No, nadie se merece eso, nadie. Terrorismo de Estado. El Estado con la misión de cuidar a sus ciudadanos, de protegerlos, de acogerlos, de ser el útero que los cría, los educa, los mantiene, que los hace producir vuelto contra sus propios ciudadanos.

Sin embargo, el pueblo chileno, las madres, las hijas, las compañeras, las viudas fueron más fuertes. El amor fue más fuerte y salimos todos los viernes al bandejón central frente a La Moneda, en plena dictadura, con el mismo clavel en la mano a exigir justicia.

Fuimos al cementerio, nos jugamos por los DDHH en plena dictadura, creímos en la justicia, los atrapamos, tuvimos misericordia y con Estela, Elena y Owana dijimos que no queríamos pena de muerte, porque creemos en los seres humanos y nadie nace torturador, nadie nace asesino. Eso se educa, se forma, se enseña y eso es lo siniestro. Que un país hermoso y bello como Chile haya educado a ciudadanos a matar a otros conciudadanos.

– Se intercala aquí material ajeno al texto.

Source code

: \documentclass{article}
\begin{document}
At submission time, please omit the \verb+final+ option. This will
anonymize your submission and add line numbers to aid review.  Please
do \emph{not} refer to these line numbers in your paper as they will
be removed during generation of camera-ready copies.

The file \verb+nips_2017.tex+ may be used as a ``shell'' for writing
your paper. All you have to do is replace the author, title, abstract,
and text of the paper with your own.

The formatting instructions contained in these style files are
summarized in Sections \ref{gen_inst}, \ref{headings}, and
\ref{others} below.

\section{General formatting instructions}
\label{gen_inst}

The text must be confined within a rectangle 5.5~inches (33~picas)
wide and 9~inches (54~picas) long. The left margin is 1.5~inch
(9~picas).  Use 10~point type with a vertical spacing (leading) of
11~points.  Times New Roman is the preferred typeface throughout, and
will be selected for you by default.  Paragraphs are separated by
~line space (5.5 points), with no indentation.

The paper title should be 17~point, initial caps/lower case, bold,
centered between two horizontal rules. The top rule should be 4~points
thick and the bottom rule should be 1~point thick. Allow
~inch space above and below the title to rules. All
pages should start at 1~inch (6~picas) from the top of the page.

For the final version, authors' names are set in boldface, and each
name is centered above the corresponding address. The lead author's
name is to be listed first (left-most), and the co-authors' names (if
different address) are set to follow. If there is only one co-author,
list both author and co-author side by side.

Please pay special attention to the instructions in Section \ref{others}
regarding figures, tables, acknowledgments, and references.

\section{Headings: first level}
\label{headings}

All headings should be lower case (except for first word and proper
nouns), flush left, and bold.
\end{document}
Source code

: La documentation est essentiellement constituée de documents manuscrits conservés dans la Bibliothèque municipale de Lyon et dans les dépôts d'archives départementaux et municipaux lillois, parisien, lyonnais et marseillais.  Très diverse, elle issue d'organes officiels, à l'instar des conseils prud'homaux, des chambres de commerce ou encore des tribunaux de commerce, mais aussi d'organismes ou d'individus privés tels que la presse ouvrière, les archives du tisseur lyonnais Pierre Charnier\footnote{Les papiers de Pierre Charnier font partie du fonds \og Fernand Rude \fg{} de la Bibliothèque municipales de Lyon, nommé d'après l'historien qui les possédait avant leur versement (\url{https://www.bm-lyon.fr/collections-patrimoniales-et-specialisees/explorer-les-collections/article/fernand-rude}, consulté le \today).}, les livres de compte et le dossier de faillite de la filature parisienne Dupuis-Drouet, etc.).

Todo esto existe y hay que mirarlo a la cara. El terror está ahí, al lado de uno, a las puertas del colegio. Y hay que aprender a vivir con eso, a convivir con eso.

Santiago Nattino, artista, diseñador gráfico dedicó su vida al arte comprometido. Él diseñó el logo del Fasic, que es un logo cristiano, un pez. José Manuel parada, sociólogo, dedicó las ciencias sociales a crear una gran base de datos con testimonios de DDHH. Mi padre, Manuel Guerrero, educador, dedicó su vida a una educación distinta. Ese es el recuerdo.

El 29 y el 30 de marzo es un shock, una señal para todos de ayer y de hoy, no es un problema del pasado, es un problema de mañana, pero el recuerdo es un recuerdo de lucha, de compromiso, el recuerdo de las ciencias sociales trabajando por la humanidad, del arte comprometido, de la educación generando gente nueva, unida, sin divisiones ni exclusiones.

Yo me saco el sombrero frente a Estela, la señora Elena, Owana, mi mamá, frente a América, Javiera y los tres hijos de Santiago. Aquí estamos sin odio, nada, ni una pizca de ánimo de venganza, tranquilos como el agua, simplemente compartiendo con nuestros familiares y la Presidenta porque creemos en el ser humano, incluso en aquellos que estuvieron acá asesinando.
Por eso, estamos por la justicia, por eso no vamos a parar, vamos a continuar hasta que aparezcan todos nuestros hermanos, familiares y tíos detenidos desaparecidos, hasta que se haga justicia plena en Estado de Derecho, con debido proceso, porque no se trata de nosotros, se trata de todos.

Estas tres sillas van a permanecer acá, porque los niños que vayan al aeropuerto, sean hijos de la familia que sea, de los colores políticos que sean, civiles o militares, van a preguntar "papá, mamá, ¿por qué hay esas tres sillas?" y ahí va a aparecer Manuel, José Manuel, Santiago y algo de lo que nosotros hicimos.

Algún día nos vamos a poder abrazar. Por mientras, estas sillas nos recuerdan que esto fue posible, pero que también es posible amar.